35.最強タッグバトル 5
賢也は、剣十郎から出て来た竜の元へ走って行った。
「さぁ、出雲さんも元に戻った。後はお前達を斬るだけだ!」
「笑わせるな。お前ごときが俺達の相手を出来ると思うな」
賢也は、焔と雷を発動し、今の自分の最大火力で挑む。
賢也が竜に向かった後、力也と剣十郎は、深手を負った出雲を道場の中へ連れて行った。
「誰!?」
綾乃と優が叫ぶ。綾乃の姿に気付いた剣十郎が、
「賢也の奥さんか。すまん。救急用品を貸して貰えるか?」
「剣十郎さん?」
綾乃は、恐る恐る剣十郎に問いかける。
「あぁ、すまなかったな。賢也が私の中の怪物を追い出してくれたよ」
「先生!知り合いなら、早く救急用品を!」
力也が大声を出すと、優が走って来た。
「酷い傷。こっちへ早く」
優が皆が座っている隅へ出雲を連れていく。見ると輝とノッコが気を失っていた。
優は、すぐに救急箱から、包帯と針金を取り出すと、出雲の傷口を手際良く固定する。
「ぐぅっ」
「痛いでしょうが、我慢して下さい。すぐに楽になりますから」
「???」
優の言葉に、力也、剣十郎はこの子は何を言っているんだ?とキョトンとしていると、
「ノッコさん、力を借ります」
優は、気を失っているノッコの手を握り、もう片方の手を出雲の傷口に当てた。優は、目を瞑り集中し始めると、出雲の傷口に当てた手が光り始めた。
「何だ?この子は何をしているんだ?」
力也が聞くと、集中している優の代わりに綾乃が答える。
「痛みを和らげているんです。

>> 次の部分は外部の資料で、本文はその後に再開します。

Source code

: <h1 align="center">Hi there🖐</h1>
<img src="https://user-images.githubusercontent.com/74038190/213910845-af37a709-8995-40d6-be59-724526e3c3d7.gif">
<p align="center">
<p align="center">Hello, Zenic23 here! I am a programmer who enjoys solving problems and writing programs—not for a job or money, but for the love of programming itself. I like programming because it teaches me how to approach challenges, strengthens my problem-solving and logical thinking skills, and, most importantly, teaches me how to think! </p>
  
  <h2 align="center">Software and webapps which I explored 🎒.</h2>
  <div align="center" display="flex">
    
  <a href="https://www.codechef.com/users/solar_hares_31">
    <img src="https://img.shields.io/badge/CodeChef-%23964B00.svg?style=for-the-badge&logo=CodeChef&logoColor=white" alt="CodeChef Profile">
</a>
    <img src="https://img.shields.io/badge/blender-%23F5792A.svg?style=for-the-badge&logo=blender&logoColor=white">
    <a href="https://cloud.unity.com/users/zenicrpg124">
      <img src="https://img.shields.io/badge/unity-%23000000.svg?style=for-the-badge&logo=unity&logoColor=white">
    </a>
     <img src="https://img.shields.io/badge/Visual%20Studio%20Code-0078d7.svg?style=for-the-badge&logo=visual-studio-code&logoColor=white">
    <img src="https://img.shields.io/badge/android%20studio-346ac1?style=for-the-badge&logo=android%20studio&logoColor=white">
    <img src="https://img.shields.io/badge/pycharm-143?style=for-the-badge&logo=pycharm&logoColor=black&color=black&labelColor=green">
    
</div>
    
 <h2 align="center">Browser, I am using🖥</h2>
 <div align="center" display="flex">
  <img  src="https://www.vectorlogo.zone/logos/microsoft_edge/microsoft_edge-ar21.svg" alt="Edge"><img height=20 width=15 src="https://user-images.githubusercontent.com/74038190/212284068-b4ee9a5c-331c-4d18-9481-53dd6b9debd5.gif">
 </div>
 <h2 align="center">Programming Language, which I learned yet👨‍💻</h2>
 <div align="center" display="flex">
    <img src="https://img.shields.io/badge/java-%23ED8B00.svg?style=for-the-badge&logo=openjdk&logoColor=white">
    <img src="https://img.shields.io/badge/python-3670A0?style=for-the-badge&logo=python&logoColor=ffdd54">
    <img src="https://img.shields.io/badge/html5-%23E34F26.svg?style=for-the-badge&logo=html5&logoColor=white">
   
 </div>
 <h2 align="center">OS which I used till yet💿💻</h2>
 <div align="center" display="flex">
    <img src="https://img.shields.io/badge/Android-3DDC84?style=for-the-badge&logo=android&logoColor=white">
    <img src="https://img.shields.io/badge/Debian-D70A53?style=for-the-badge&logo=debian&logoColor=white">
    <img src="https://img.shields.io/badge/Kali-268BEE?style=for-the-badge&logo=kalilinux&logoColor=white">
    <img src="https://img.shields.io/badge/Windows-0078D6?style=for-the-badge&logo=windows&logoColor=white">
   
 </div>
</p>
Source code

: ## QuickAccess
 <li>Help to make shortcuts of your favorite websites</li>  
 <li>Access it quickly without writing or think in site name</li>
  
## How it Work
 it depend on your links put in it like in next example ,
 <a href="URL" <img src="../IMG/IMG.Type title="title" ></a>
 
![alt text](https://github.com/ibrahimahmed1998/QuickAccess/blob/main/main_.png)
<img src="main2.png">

さっき、急に出来るようになったみたいで」
「どういう事だ?」
綾乃は、ノッコが力尽き倒れ、優が介抱していたら、手が光り出し、ノッコを癒し始めた事を話す。
「そんな力が…」
「多分、頭の中の怪物を主人が退治してくれた時に、目覚めたんだと思います。それより救急車を早く!」
綾乃の声に、ハッと周りの人達は我に返り、地区長が救急車の手配をした。
「10分で来るそうです。それまでに外の怪物をお願いします」
「任せておけ!先生、ここは任せます。俺は龍崎を手伝いに」
「ああ。力也、気を付けろよ」
「はい!」
力也は、その場を後にし、賢也の元へと向かった。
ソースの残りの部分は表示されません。